Required work:
Return, word for word, only the lines of the data below that lie between the line with "commotionem pedes meos.\\" and the line with "in dorso nostro~;\\", those two lines included.

===== Exercise data

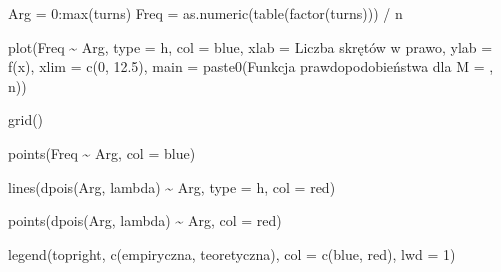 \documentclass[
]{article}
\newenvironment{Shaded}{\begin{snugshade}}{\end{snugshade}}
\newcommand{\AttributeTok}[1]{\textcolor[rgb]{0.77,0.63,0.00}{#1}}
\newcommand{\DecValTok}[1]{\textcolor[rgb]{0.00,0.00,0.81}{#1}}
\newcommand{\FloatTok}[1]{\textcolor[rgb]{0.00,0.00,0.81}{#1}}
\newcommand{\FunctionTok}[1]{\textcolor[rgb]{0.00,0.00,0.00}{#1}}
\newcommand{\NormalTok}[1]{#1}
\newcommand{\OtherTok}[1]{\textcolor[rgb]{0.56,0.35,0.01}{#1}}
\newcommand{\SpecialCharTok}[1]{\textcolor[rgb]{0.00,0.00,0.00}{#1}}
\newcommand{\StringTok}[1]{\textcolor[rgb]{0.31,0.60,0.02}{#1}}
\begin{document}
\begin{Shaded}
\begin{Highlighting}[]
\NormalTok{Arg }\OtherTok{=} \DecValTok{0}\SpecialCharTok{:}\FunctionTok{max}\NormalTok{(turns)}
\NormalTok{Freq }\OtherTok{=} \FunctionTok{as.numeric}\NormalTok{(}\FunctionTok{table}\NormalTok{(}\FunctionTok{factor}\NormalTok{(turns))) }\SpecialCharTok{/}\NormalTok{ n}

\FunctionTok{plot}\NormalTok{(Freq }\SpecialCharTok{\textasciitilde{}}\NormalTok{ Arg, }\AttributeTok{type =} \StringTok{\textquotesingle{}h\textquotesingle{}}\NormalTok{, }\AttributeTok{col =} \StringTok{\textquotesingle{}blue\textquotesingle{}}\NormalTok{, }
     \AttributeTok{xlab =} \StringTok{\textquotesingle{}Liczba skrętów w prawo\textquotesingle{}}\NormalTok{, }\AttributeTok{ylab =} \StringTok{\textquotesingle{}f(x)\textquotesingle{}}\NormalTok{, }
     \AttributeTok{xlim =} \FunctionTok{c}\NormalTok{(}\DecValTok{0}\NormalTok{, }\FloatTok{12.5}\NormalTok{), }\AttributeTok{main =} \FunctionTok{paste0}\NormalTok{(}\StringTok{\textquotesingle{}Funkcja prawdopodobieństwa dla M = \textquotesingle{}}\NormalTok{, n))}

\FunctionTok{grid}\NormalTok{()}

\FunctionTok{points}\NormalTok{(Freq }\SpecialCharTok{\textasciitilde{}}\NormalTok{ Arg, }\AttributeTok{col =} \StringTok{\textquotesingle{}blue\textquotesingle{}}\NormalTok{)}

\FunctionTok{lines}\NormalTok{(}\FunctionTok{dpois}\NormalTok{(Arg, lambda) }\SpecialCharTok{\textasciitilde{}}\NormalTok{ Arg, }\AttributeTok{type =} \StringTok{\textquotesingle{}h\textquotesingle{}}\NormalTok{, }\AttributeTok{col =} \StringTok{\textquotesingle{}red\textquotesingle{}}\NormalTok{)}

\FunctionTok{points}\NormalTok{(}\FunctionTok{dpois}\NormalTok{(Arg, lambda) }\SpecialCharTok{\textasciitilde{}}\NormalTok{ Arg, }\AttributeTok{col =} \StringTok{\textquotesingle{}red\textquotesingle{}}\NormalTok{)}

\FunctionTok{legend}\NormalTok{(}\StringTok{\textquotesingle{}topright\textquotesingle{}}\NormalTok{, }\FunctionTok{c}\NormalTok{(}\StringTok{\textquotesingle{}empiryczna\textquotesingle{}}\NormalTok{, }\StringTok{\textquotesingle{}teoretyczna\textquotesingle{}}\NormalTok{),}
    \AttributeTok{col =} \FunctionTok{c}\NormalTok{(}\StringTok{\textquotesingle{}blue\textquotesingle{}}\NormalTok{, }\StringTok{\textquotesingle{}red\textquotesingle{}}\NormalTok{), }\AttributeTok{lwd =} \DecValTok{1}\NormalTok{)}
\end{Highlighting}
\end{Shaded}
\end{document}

==========
===== Exercise data

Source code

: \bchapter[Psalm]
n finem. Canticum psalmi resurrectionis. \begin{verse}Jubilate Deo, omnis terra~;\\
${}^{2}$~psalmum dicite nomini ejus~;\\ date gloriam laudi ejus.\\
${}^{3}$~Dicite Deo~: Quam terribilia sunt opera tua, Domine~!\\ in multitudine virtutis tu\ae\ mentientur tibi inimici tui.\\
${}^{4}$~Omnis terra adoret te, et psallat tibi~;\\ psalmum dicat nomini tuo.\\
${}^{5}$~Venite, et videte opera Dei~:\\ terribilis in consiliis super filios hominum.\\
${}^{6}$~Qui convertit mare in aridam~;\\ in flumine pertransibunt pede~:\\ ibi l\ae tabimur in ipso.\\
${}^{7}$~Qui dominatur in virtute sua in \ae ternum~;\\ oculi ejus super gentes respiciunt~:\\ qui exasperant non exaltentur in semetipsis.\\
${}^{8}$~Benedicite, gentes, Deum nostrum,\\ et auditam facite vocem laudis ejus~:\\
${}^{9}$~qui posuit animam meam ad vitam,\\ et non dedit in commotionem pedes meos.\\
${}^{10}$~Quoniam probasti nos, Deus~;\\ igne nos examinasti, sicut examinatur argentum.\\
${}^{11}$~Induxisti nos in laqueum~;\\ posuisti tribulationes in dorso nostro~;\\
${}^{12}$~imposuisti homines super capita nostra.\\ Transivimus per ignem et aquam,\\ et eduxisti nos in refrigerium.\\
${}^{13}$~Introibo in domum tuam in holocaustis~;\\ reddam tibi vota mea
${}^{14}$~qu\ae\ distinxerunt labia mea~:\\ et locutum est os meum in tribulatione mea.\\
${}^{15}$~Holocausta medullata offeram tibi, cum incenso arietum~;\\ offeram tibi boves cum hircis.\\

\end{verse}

==========

Answer box:
${}^{9}$~qui posuit animam meam ad vitam,\\ et non dedit in commotionem pedes meos.\\
${}^{10}$~Quoniam probasti nos, Deus~;\\ igne nos examinasti, sicut examinatur argentum.\\
${}^{11}$~Induxisti nos in laqueum~;\\ posuisti tribulationes in dorso nostro~;\\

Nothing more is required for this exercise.